[Stored data]
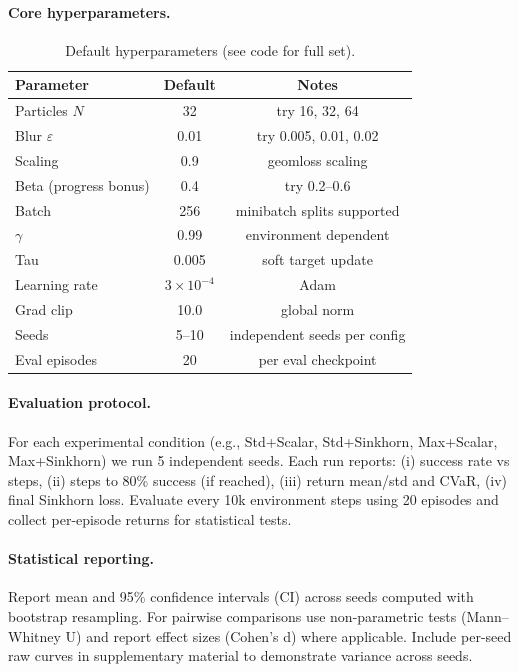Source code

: \documentclass{article}
\begin{document}
\paragraph{Core hyperparameters.}
\begin{table}[h!]
\centering
\begin{tabular}{lcc}
\toprule
Parameter & Default & Notes \\
\midrule
Particles $N$ & 32 & try 16, 32, 64 \\
Blur $\varepsilon$ & 0.01 & try 0.005, 0.01, 0.02 \\
Scaling & 0.9 & geomloss scaling \\
Beta (progress bonus) & 0.4 & try 0.2–0.6 \\
Batch & 256 & minibatch splits supported \\
$\gamma$ & 0.99 & environment dependent \\
Tau & 0.005 & soft target update \\
Learning rate & $3\times10^{-4}$ & Adam \\
Grad clip & 10.0 & global norm \\
Seeds & 5--10 & independent seeds per config \\
Eval episodes & 20 & per eval checkpoint \\
\bottomrule
\end{tabular}
\caption{Default hyperparameters (see code for full set).}
\end{table}

\paragraph{Evaluation protocol.} For each experimental condition (e.g., Std+Scalar, Std+Sinkhorn, Max+Scalar, Max+Sinkhorn) we run 5 independent seeds. Each run reports: (i) success rate vs steps, (ii) steps to 80\% success (if reached), (iii) return mean/std and CVaR, (iv) final Sinkhorn loss. Evaluate every 10k environment steps using 20 episodes and collect per-episode returns for statistical tests.

\paragraph{Statistical reporting.} Report mean and 95\% confidence intervals (CI) across seeds computed with bootstrap resampling. For pairwise comparisons use non-parametric tests (Mann–Whitney U) and report effect sizes (Cohen's d) where applicable. Include per-seed raw curves in supplementary material to demonstrate variance across seeds.
\end{document}
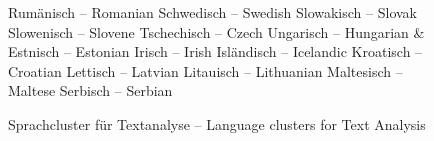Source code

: \documentclass[]{../../metanetpaper}
\begin{document}
\begin{Parallel}[c]{79mm}{78mm}
\begin{figure}
\begin{tabular}
Rumänisch -- Romanian \newline 
Schwedisch -- Swedish \newline 
Slowakisch -- Slovak \newline 
Slowenisch -- Slovene \newline 
Tschechisch -- Czech \newline 
Ungarisch -- Hungarian 
& 
Estnisch -- Estonian \newline 
Irisch -- Irish \newline 
Isländisch -- Icelandic \newline 
Kroatisch -- Croatian \newline 
Lettisch -- Latvian \newline 
Litauisch -- Lithuanian \newline 
Maltesisch -- Maltese \newline 
Serbisch -- Serbian \\
\end{tabular}
\label{fig:text_cluster}
\caption{Sprachcluster für Textanalyse -- Language clusters for Text Analysis}
\end{figure}


\end{Parallel}
\end{document}
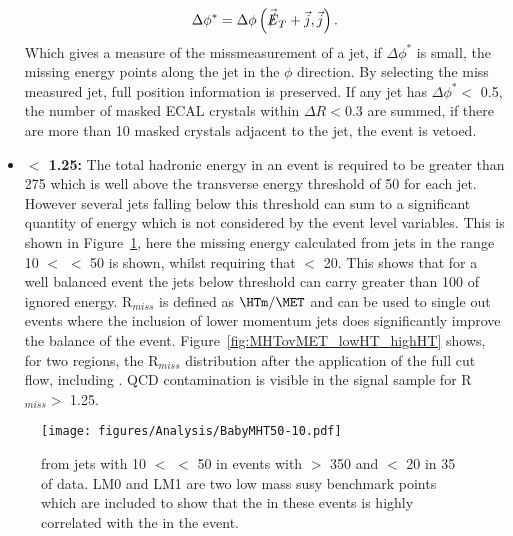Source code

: \begin{itemize}
\begin{equation}
  \Delta\phi^{*} = \Delta\phi\left(\vec{\slashed{E}}_{T}+\vec{j},\vec{j} \right).
  \label{eq:biasedDphi}
\end{equation}
Which gives a measure of the missmeasurement of a jet, if $\Delta\phi^{*}$ is 
small, the missing energy points along the jet in the $\phi$ direction. By 
selecting the miss measured jet, full position information is preserved. If any 
jet has $\Delta\phi^{*} <$ 0.5, the number of masked ECAL crystals within 
$\Delta R < $0.3 are summed, if there are more than 10 masked crystals adjacent 
to the jet, the event is vetoed.
\item \textbf{\Rmiss$ <$ 1.25:} The total hadronic energy in an event is 
required to be greater than \unit{275}{\GeV} which is well above the transverse 
energy threshold of \unit{50}{\GeV} for each jet. However several jets falling 
below this threshold can sum to a significant quantity of energy which is not considered by the event level variables. This 
is shown in Figure~\ref{fig:figures_Analysis_BabyMHT50-10}, here the missing 
energy calculated from jets in the range \unit{10}{\GeV} $<$ \ET $<$ 
\unit{50}{\GeV} is shown, whilst requiring that \MET $<$ \unit{20}{\GeV}. This 
shows that for a well balanced event the jets below threshold can carry greater 
than \unit{100}{\GeV} of ignored energy. R$_{miss}$ is defined as $\HTm \slash 
\MET$ and can be used to single out events where the inclusion of lower 
momentum jets does significantly improve the balance of the event. 
Figure~\ref{fig:MHTovMET_lowHT_highHT} shows, for two \HT regions, the R$_{miss}$ distribution after the application of the full cut flow, including \alt. QCD contamination is visible in the signal sample for R$_{miss} >$ 1.25. 
\end{itemize}


\begin{figure}[htbp]
  \centering
    \texttt{[image: figures/Analysis/BabyMHT50-10.pdf]}
  \caption{\HTm from jets with \unit{10}{\GeV} $<$ \ET $<$ \unit{50}{\GeV} in events with \HT $>$ \unit{350}{\GeV} and \MET $<$ \unit{20}{\GeV} in \unit{35}{\invpicobarn} of data. LM0 and LM1 are two low mass \ac{susy} benchmark points which are included to show that the \HTm in these events is highly correlated with the \ETm in the event.}
  \label{fig:figures_Analysis_BabyMHT50-10}
\end{figure}


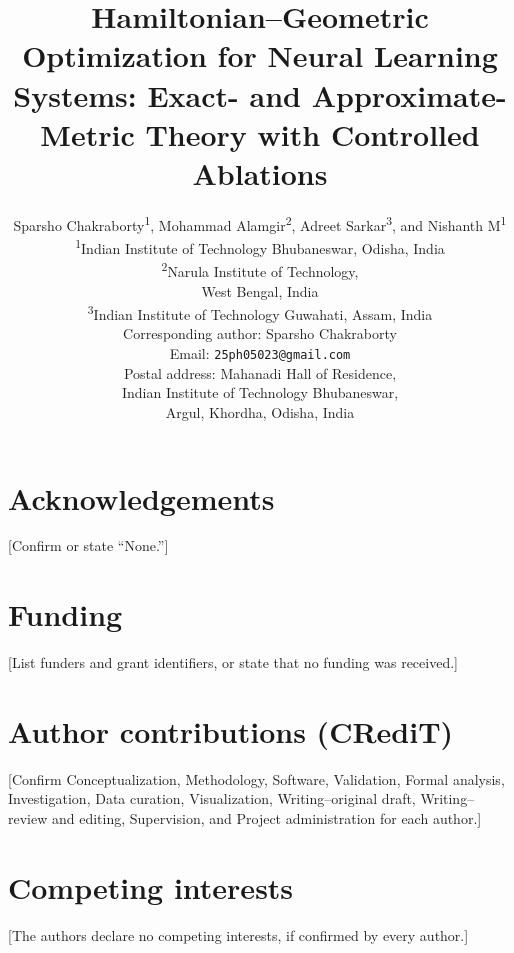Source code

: \documentclass[11pt]{article}
\title{Hamiltonian--Geometric Optimization for Neural Learning Systems:
Exact- and Approximate-Metric Theory with Controlled Ablations}
\author{%
Sparsho Chakraborty\textsuperscript{1},
Mohammad Alamgir\textsuperscript{2},
Adreet Sarkar\textsuperscript{3}, and
Nishanth M\textsuperscript{1}\\[1em]
\small \textsuperscript{1}Indian Institute of Technology Bhubaneswar,
Odisha, India\\
\small \textsuperscript{2}Narula Institute of Technology,\\
\small West Bengal, India\\
\small \textsuperscript{3}Indian Institute of Technology Guwahati, Assam, India\\[1em]
\small Corresponding author: Sparsho Chakraborty\\
\small Email: \texttt{25ph05023@gmail.com}\\
\small Postal address: Mahanadi Hall of Residence,\\
\small Indian Institute of Technology Bhubaneswar,\\
\small Argul, Khordha, Odisha, India
}
\date{}
\begin{document}
\maketitle

\section*{Acknowledgements}
[Confirm or state ``None.'']

\section*{Funding}
[List funders and grant identifiers, or state that no funding was received.]

\section*{Author contributions (CRediT)}
[Confirm Conceptualization, Methodology, Software, Validation, Formal analysis,
Investigation, Data curation, Visualization, Writing--original draft,
Writing--review and editing, Supervision, and Project administration for each
author.]

\section*{Competing interests}
[The authors declare no competing interests, if confirmed by every author.]
\end{document}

| PROBLEM DETAILS |
Every entry above is to be printed again exactly, pictures omitted.

| ANSWER |
Source code

: \documentclass{article}
\begin{document}
\paragraph{Core hyperparameters.}
\begin{table}[h!]
\centering
\begin{tabular}{lcc}
\toprule
Parameter & Default & Notes \\
\midrule
Particles $N$ & 32 & try 16, 32, 64 \\
Blur $\varepsilon$ & 0.01 & try 0.005, 0.01, 0.02 \\
Scaling & 0.9 & geomloss scaling \\
Beta (progress bonus) & 0.4 & try 0.2–0.6 \\
Batch & 256 & minibatch splits supported \\
$\gamma$ & 0.99 & environment dependent \\
Tau & 0.005 & soft target update \\
Learning rate & $3\times10^{-4}$ & Adam \\
Grad clip & 10.0 & global norm \\
Seeds & 5--10 & independent seeds per config \\
Eval episodes & 20 & per eval checkpoint \\
\bottomrule
\end{tabular}
\caption{Default hyperparameters (see code for full set).}
\end{table}

\paragraph{Evaluation protocol.} For each experimental condition (e.g., Std+Scalar, Std+Sinkhorn, Max+Scalar, Max+Sinkhorn) we run 5 independent seeds. Each run reports: (i) success rate vs steps, (ii) steps to 80\% success (if reached), (iii) return mean/std and CVaR, (iv) final Sinkhorn loss. Evaluate every 10k environment steps using 20 episodes and collect per-episode returns for statistical tests.

\paragraph{Statistical reporting.} Report mean and 95\% confidence intervals (CI) across seeds computed with bootstrap resampling. For pairwise comparisons use non-parametric tests (Mann–Whitney U) and report effect sizes (Cohen's d) where applicable. Include per-seed raw curves in supplementary material to demonstrate variance across seeds.
\end{document}
Source code

: \documentclass[]{../../metanetpaper}
\begin{document}
\begin{Parallel}[c]{79mm}{78mm}
\begin{figure}
\begin{tabular}
Rumänisch -- Romanian \newline 
Schwedisch -- Swedish \newline 
Slowakisch -- Slovak \newline 
Slowenisch -- Slovene \newline 
Tschechisch -- Czech \newline 
Ungarisch -- Hungarian 
& 
Estnisch -- Estonian \newline 
Irisch -- Irish \newline 
Isländisch -- Icelandic \newline 
Kroatisch -- Croatian \newline 
Lettisch -- Latvian \newline 
Litauisch -- Lithuanian \newline 
Maltesisch -- Maltese \newline 
Serbisch -- Serbian \\
\end{tabular}
\label{fig:text_cluster}
\caption{Sprachcluster für Textanalyse -- Language clusters for Text Analysis}
\end{figure}


\end{Parallel}
\end{document}
Source code

: \begin{itemize}
\begin{equation}
  \Delta\phi^{*} = \Delta\phi\left(\vec{\slashed{E}}_{T}+\vec{j},\vec{j} \right).
  \label{eq:biasedDphi}
\end{equation}
Which gives a measure of the missmeasurement of a jet, if $\Delta\phi^{*}$ is 
small, the missing energy points along the jet in the $\phi$ direction. By 
selecting the miss measured jet, full position information is preserved. If any 
jet has $\Delta\phi^{*} <$ 0.5, the number of masked ECAL crystals within 
$\Delta R < $0.3 are summed, if there are more than 10 masked crystals adjacent 
to the jet, the event is vetoed.
\item \textbf{\Rmiss$ <$ 1.25:} The total hadronic energy in an event is 
required to be greater than \unit{275}{\GeV} which is well above the transverse 
energy threshold of \unit{50}{\GeV} for each jet. However several jets falling 
below this threshold can sum to a significant quantity of energy which is not considered by the event level variables. This 
is shown in Figure~\ref{fig:figures_Analysis_BabyMHT50-10}, here the missing 
energy calculated from jets in the range \unit{10}{\GeV} $<$ \ET $<$ 
\unit{50}{\GeV} is shown, whilst requiring that \MET $<$ \unit{20}{\GeV}. This 
shows that for a well balanced event the jets below threshold can carry greater 
than \unit{100}{\GeV} of ignored energy. R$_{miss}$ is defined as $\HTm \slash 
\MET$ and can be used to single out events where the inclusion of lower 
momentum jets does significantly improve the balance of the event. 
Figure~\ref{fig:MHTovMET_lowHT_highHT} shows, for two \HT regions, the R$_{miss}$ distribution after the application of the full cut flow, including \alt. QCD contamination is visible in the signal sample for R$_{miss} >$ 1.25. 
\end{itemize}


\begin{figure}[htbp]
  \centering
    \texttt{[image: figures/Analysis/BabyMHT50-10.pdf]}
  \caption{\HTm from jets with \unit{10}{\GeV} $<$ \ET $<$ \unit{50}{\GeV} in events with \HT $>$ \unit{350}{\GeV} and \MET $<$ \unit{20}{\GeV} in \unit{35}{\invpicobarn} of data. LM0 and LM1 are two low mass \ac{susy} benchmark points which are included to show that the \HTm in these events is highly correlated with the \ETm in the event.}
  \label{fig:figures_Analysis_BabyMHT50-10}
\end{figure}


Source code

: \documentclass[11pt]{article}
\title{Hamiltonian--Geometric Optimization for Neural Learning Systems:
Exact- and Approximate-Metric Theory with Controlled Ablations}
\author{%
Sparsho Chakraborty\textsuperscript{1},
Mohammad Alamgir\textsuperscript{2},
Adreet Sarkar\textsuperscript{3}, and
Nishanth M\textsuperscript{1}\\[1em]
\small \textsuperscript{1}Indian Institute of Technology Bhubaneswar,
Odisha, India\\
\small \textsuperscript{2}Narula Institute of Technology,\\
\small West Bengal, India\\
\small \textsuperscript{3}Indian Institute of Technology Guwahati, Assam, India\\[1em]
\small Corresponding author: Sparsho Chakraborty\\
\small Email: \texttt{25ph05023@gmail.com}\\
\small Postal address: Mahanadi Hall of Residence,\\
\small Indian Institute of Technology Bhubaneswar,\\
\small Argul, Khordha, Odisha, India
}
\date{}
\begin{document}
\maketitle

\section*{Acknowledgements}
[Confirm or state ``None.'']

\section*{Funding}
[List funders and grant identifiers, or state that no funding was received.]

\section*{Author contributions (CRediT)}
[Confirm Conceptualization, Methodology, Software, Validation, Formal analysis,
Investigation, Data curation, Visualization, Writing--original draft,
Writing--review and editing, Supervision, and Project administration for each
author.]

\section*{Competing interests}
[The authors declare no competing interests, if confirmed by every author.]
\end{document}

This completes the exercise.